Anna winked. ‘From a secret admirer.’
‘Say no more,’ Rita said. I don’t like romantic – stories they make me realize what I’m missing.’ She carried the glasses into the kitchen where her plump, middle-aged husband Tyrone was refilling the ice bucket.
‘Bob Evans is a dirty old man.’ Rita dumped the tray on the sink. ‘He watches every move Anna Harris makes.’
‘As does every man around here, love.’ Tyrone shook more cubes into the bucket. ‘There’s no harm in looking. Anna’s pretty enough to set any man’s hormones raging, even one on the brink of the grave.’
‘Which Bob Evans soon will be, if he carries on drinking at the rate he is.’
‘Be glad he decided to spend his retirement here. Half our weekly profits are down to him.’
‘Anna Harris is young enough to be his granddaughter.’
‘And she’ll be gone from here for good in a couple of weeks, more’s the pity.’ Tyrone returned to the bar. Anna had finished her drink and was draping her shawl around her shoulders.
‘You’re not going? I was just about to get in another round,’ Angela complained.
‘My parents are away at an antiques fair. I promised I’d open the shop in the morning.’
‘Let’s hope the fine weather brings out the tourists. The church fund could do with a boost.’ Judy set up a stall every Saturday outside the church gate and sold honey and donated local produce to raise money.

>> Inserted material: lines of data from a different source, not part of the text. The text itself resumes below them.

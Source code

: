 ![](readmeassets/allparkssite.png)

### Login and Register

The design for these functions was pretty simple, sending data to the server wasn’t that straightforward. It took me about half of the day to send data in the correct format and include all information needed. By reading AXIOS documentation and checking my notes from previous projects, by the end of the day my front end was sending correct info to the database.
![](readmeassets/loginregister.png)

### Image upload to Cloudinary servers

‘So could the shop. The more money Dad makes, the more generous he’ll be to his poor student daughter. Goodnight, everyone.’ Before Anna closed the door she heard Bob Evans, say, ‘Nice girl, that one. Got a kind word for everyone.’
She shuddered. She’d never liked Bob Evans. Even as a little girl she’d felt he was mentally undressing her.

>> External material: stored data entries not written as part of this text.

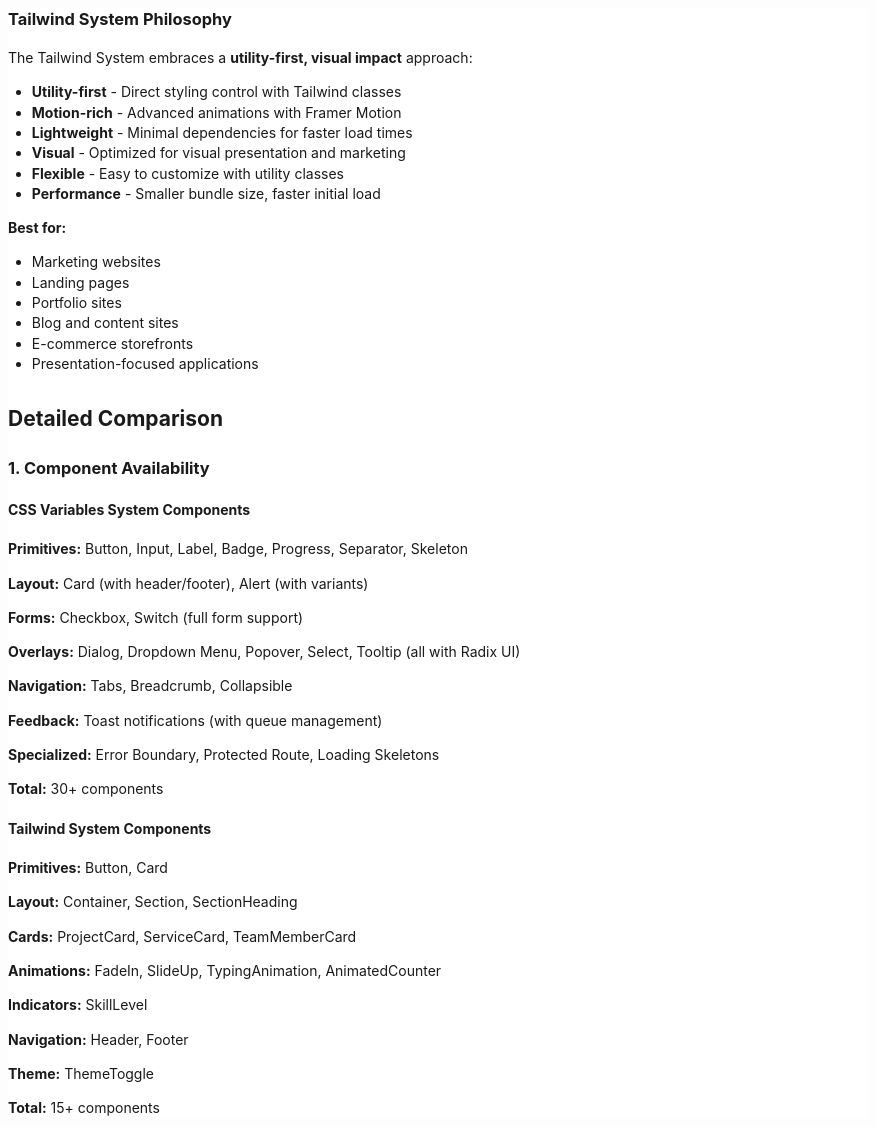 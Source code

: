 ### Tailwind System Philosophy

The Tailwind System embraces a **utility-first, visual impact** approach:

- **Utility-first** - Direct styling control with Tailwind classes
- **Motion-rich** - Advanced animations with Framer Motion
- **Lightweight** - Minimal dependencies for faster load times
- **Visual** - Optimized for visual presentation and marketing
- **Flexible** - Easy to customize with utility classes
- **Performance** - Smaller bundle size, faster initial load

**Best for:**
- Marketing websites
- Landing pages
- Portfolio sites
- Blog and content sites
- E-commerce storefronts
- Presentation-focused applications

## Detailed Comparison

### 1. Component Availability

#### CSS Variables System Components

**Primitives:** Button, Input, Label, Badge, Progress, Separator, Skeleton

**Layout:** Card (with header/footer), Alert (with variants)

**Forms:** Checkbox, Switch (full form support)

**Overlays:** Dialog, Dropdown Menu, Popover, Select, Tooltip (all with Radix UI)

**Navigation:** Tabs, Breadcrumb, Collapsible

**Feedback:** Toast notifications (with queue management)

**Specialized:** Error Boundary, Protected Route, Loading Skeletons

**Total:** 30+ components

#### Tailwind System Components

**Primitives:** Button, Card

**Layout:** Container, Section, SectionHeading

**Cards:** ProjectCard, ServiceCard, TeamMemberCard

**Animations:** FadeIn, SlideUp, TypingAnimation, AnimatedCounter

**Indicators:** SkillLevel

**Navigation:** Header, Footer

**Theme:** ThemeToggle

**Total:** 15+ components
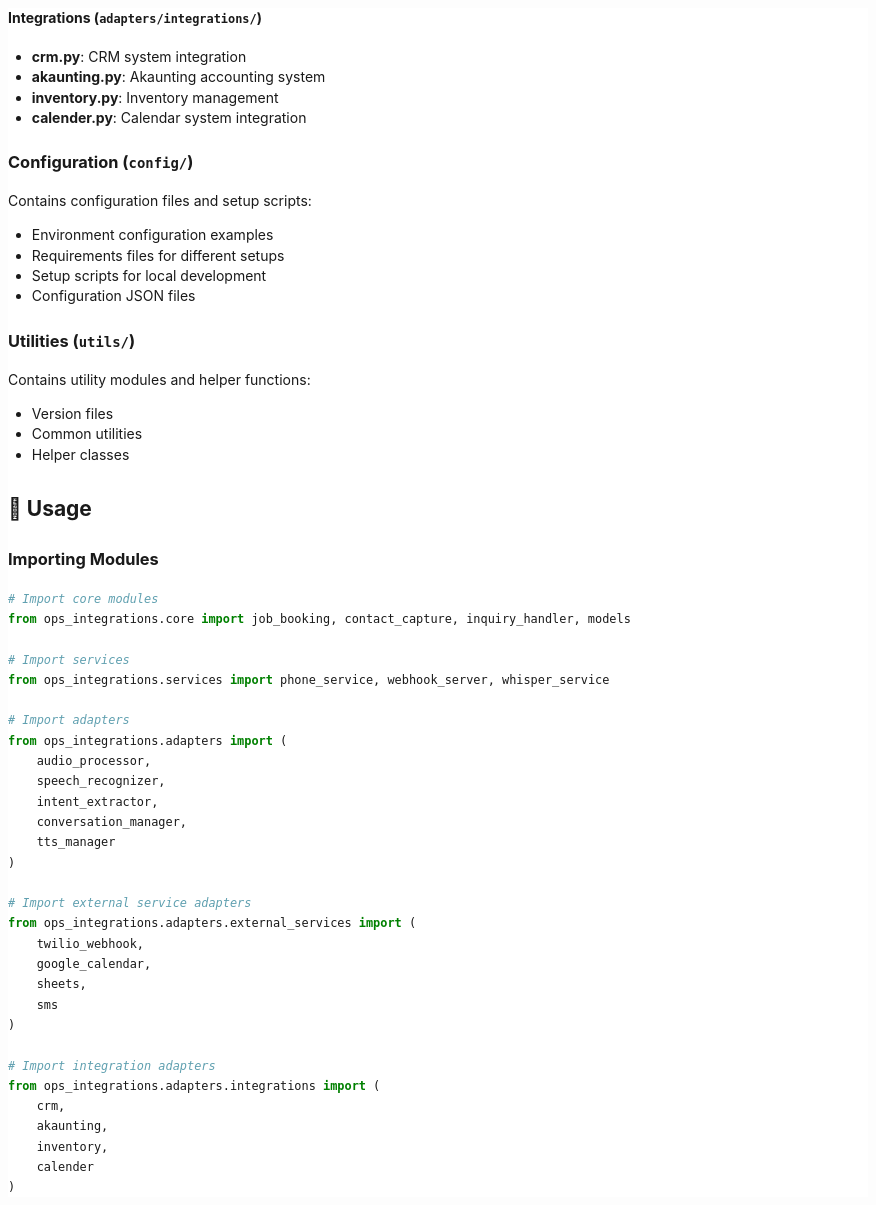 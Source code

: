#### Integrations (`adapters/integrations/`)
- **crm.py**: CRM system integration
- **akaunting.py**: Akaunting accounting system
- **inventory.py**: Inventory management
- **calender.py**: Calendar system integration

### Configuration (`config/`)
Contains configuration files and setup scripts:
- Environment configuration examples
- Requirements files for different setups
- Setup scripts for local development
- Configuration JSON files

### Utilities (`utils/`)
Contains utility modules and helper functions:
- Version files
- Common utilities
- Helper classes

## 🚀 Usage

### Importing Modules

```python
# Import core modules
from ops_integrations.core import job_booking, contact_capture, inquiry_handler, models

# Import services
from ops_integrations.services import phone_service, webhook_server, whisper_service

# Import adapters
from ops_integrations.adapters import (
    audio_processor,
    speech_recognizer,
    intent_extractor,
    conversation_manager,
    tts_manager
)

# Import external service adapters
from ops_integrations.adapters.external_services import (
    twilio_webhook,
    google_calendar,
    sheets,
    sms
)

# Import integration adapters
from ops_integrations.adapters.integrations import (
    crm,
    akaunting,
    inventory,
    calender
)
```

She walked through the car park. The night air was warm, still and scented with roses and lavender. Lights shone in the rows of cottages and shops that bordered the road, but the village square was deserted. The medieval market place was shrouded in darkness beneath its slate roof. She loved Llan, its picture postcard prettiness and friendly neighbourliness. She’d been fortunate to have been born and brought up in the place but it was time to move on. July was almost over; another month and she’d be living a new life in a city. If she was successful, she’d never spend another summer here.

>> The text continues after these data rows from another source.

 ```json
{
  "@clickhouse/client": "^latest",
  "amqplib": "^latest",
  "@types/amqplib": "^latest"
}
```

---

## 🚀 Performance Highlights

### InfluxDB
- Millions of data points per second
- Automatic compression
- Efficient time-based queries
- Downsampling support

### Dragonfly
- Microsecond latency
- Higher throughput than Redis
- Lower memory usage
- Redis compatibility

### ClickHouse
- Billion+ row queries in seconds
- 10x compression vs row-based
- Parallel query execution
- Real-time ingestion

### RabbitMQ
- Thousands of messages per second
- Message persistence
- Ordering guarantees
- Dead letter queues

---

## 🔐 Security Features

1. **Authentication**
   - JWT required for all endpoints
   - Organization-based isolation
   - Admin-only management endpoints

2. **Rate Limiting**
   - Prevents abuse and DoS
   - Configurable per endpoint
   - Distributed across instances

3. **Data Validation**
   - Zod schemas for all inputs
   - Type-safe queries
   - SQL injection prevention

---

Laughter from the Angel echoed behind her as she crossed the road. She rubbed a smudge from the corner of the glass in front of the church notice board and saw her mirrored reflection. Her long blonde hair shimmered silver in the moonlight and her pastel calf-length frock floated lightly around her slim figure. She pictured herself on stage – Titania in A Midsummer Night’s Dream, or even better, Juliet …
She looked up and down one last time. Seeing no one, she opened the gate and ran up the path that led between the tombstones to the church. It was a shortcut the whole village used. The church had been built between the pubs and shops on one side and rows of cottages on the other. It was easier to walk across the churchyard than around it.
Lost in thoughts of her glittering future she passed the small shed behind the vestry at the back of the church. Suddenly, from nowhere, a hand shot out and clamped over her mouth. Helpless, unable even to scream, she was yanked into darkness beneath a yew tree too deep for moonlight to reach. The man whispered her name into her ear and lifted a finger to his lips before releasing her.
She locked her arms around his neck and kissed him passionately. He swung her off her feet and carried her to a raised tomb built against the church wall. Their figures merged and slipped low into the darkness.